Test them and figure out which you like best. Both have their strengths and both have their weaknesses. For responsiveness and text editing, MBraille wins hands down. Also, there is the added bonus of not having to do a roter twist whenever you want to change keyboards. BSI is definitely the easiest to figure out for using symbols as has already been pointed out.

Submitted by Thomas Byskov Dalgaard on Thursday, February 11, 2016


You might be able to find most of the symbols you need in the MBraille help. Here is a link to the paragraph about special symbols for English braille

But I agree on all the comments about both options. Again, I much prefer MBraille over BSI because MBraille has better support for the Danish language and contractions than the bsi has. But I love the fact that we have options and that we can use them as we choose to.

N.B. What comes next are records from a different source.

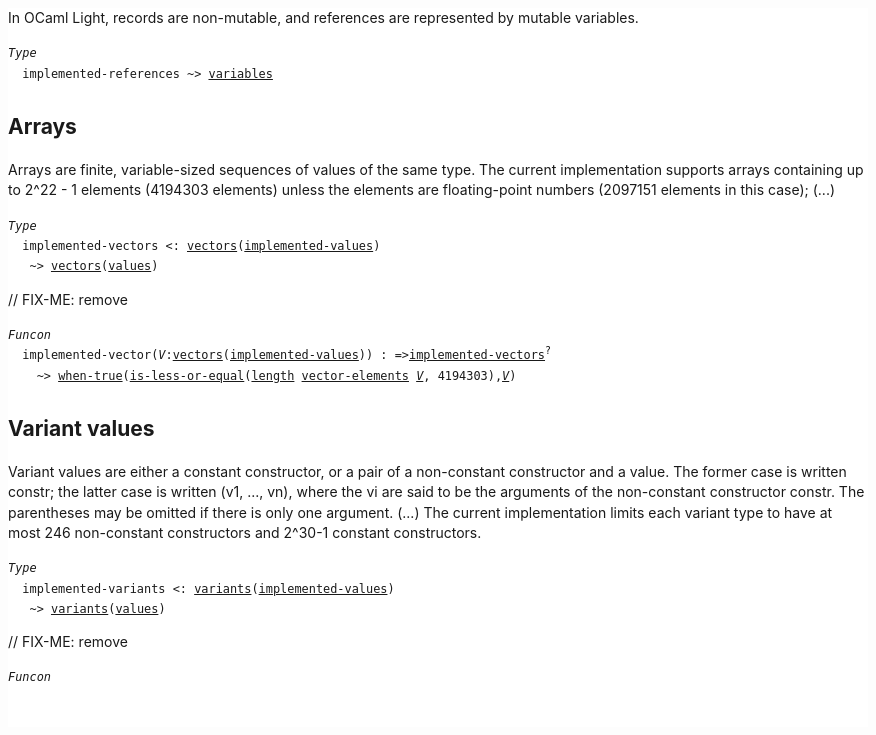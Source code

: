 

  In OCaml Light, records are non-mutable, and references are represented by
  mutable variables.

<div class="highlighter-rouge"><pre class="highlight"><code><i class="keyword">Type</i>
  <span class="name"><span id="Name_implemented-references">implemented-references</span></span> ~> <span class="name"><a href="../../../../../Funcons-beta/Computations/Normal/Storing/index.html#Name_variables">variables</a></span></code></pre></div>

  

## Arrays

  Arrays are finite, variable-sized sequences of values of the same type. 
  The current implementation supports arrays containing up to 2^22 - 1 elements
  (4194303 elements) unless the elements are floating-point numbers (2097151
  elements in this case); (...)

<div class="highlighter-rouge"><pre class="highlight"><code><i class="keyword">Type</i>
  <span class="name"><span id="Name_implemented-vectors">implemented-vectors</span></span> <: <span class="name"><a href="../../../../../Funcons-beta/Values/Composite/Vectors/index.html#Name_vectors">vectors</a></span>(<span class="name"><a href="#Name_implemented-values">implemented-values</a></span>)
   ~> <span class="name"><a href="../../../../../Funcons-beta/Values/Composite/Vectors/index.html#Name_vectors">vectors</a></span>(<span class="name"><a href="../../../../../Funcons-beta/Values/Value-Types/index.html#Name_values">values</a></span>)</code></pre></div>
 // FIX-ME: remove
<div class="highlighter-rouge"><pre class="highlight"><code><i class="keyword">Funcon</i>
  <span class="name"><span id="Name_implemented-vector">implemented-vector</span></span>(<span id="Variable914_V"><i class="var">V</i></span>:<span class="name"><a href="../../../../../Funcons-beta/Values/Composite/Vectors/index.html#Name_vectors">vectors</a></span>(<span class="name"><a href="#Name_implemented-values">implemented-values</a></span>)) : =><span class="name"><a href="#Name_implemented-vectors">implemented-vectors</a></span><sup class="sup">?</sup>
    ~> <span class="name"><a href="../../../../../Funcons-beta/Values/Value-Types/index.html#Name_when-true">when-true</a></span>(<span class="name"><a href="../../../../../Funcons-beta/Values/Primitive/Integers/index.html#Name_is-less-or-equal">is-less-or-equal</a></span>(<span class="name"><a href="../../../../../Funcons-beta/Values/Composite/Sequences/index.html#Name_length">length</a></span> <span class="name"><a href="../../../../../Funcons-beta/Values/Composite/Vectors/index.html#Name_vector-elements">vector-elements</a></span> <a href="#Variable914_V"><i class="var">V</i></a>, 4194303),<a href="#Variable914_V"><i class="var">V</i></a>)</code></pre></div>



## Variant values

  Variant values are either a constant constructor, or a pair of a non-constant
  constructor and a value. The former case is written constr; the latter case
  is written (v1, ..., vn), where the vi are said to be the arguments of the 
  non-constant constructor constr. The parentheses may be omitted if there is
  only one argument. (...) The current implementation limits each variant type
  to have at most 246 non-constant constructors and 2^30-1 constant constructors.


<div class="highlighter-rouge"><pre class="highlight"><code><i class="keyword">Type</i>
  <span class="name"><span id="Name_implemented-variants">implemented-variants</span></span> <: <span class="name"><a href="../../../../../Funcons-beta/Values/Composite/Variants/index.html#Name_variants">variants</a></span>(<span class="name"><a href="#Name_implemented-values">implemented-values</a></span>)
   ~> <span class="name"><a href="../../../../../Funcons-beta/Values/Composite/Variants/index.html#Name_variants">variants</a></span>(<span class="name"><a href="../../../../../Funcons-beta/Values/Value-Types/index.html#Name_values">values</a></span>)</code></pre></div>
 // FIX-ME: remove
<div class="highlighter-rouge"><pre class="highlight"><code><i class="keyword">Funcon</i>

Just a thought: Some of you mention that you have issues writing with MBraille. Try to play with this command in the MBraille app: .set sensitivity 18-50 it defaults to 28. 18 is the most sensitive. I know of users who have changed to 50 and they discovered that they got much better typing skills because of this change. So give it a try, and test different settings. For me the optimal sensitivity is 40 on my iPhone. On my old device the best sensitivity was 50. So it takes some time to find the best setting, but trust me: When you find the best one, it will save you lots of typos. :)

Best regards Thomas

Submitted by Greg Wocher on Thursday, February 11, 2016

Hello all,
I appreciate everyones view on the subject. For right now I am going to stick with BSI because it supports UEB. If MBraille adds support for UEB I will purchase it then. With UEB being the new standard here in the United States I want to stick with it. Also I happen to like UEB.

Greg Wocher

Submitted by Kimbowen on Saturday, June 9, 2018

I was introduced to mBraille through an awesome AppleVis podcast, before BSI came on the scene. I tried BSI for a little bit, but just couldn’t get used to it. One thing I love about mBraille is that I can type on my iPhone like I’m using a Perkins brailler. Also, Unified English Braille is now supported.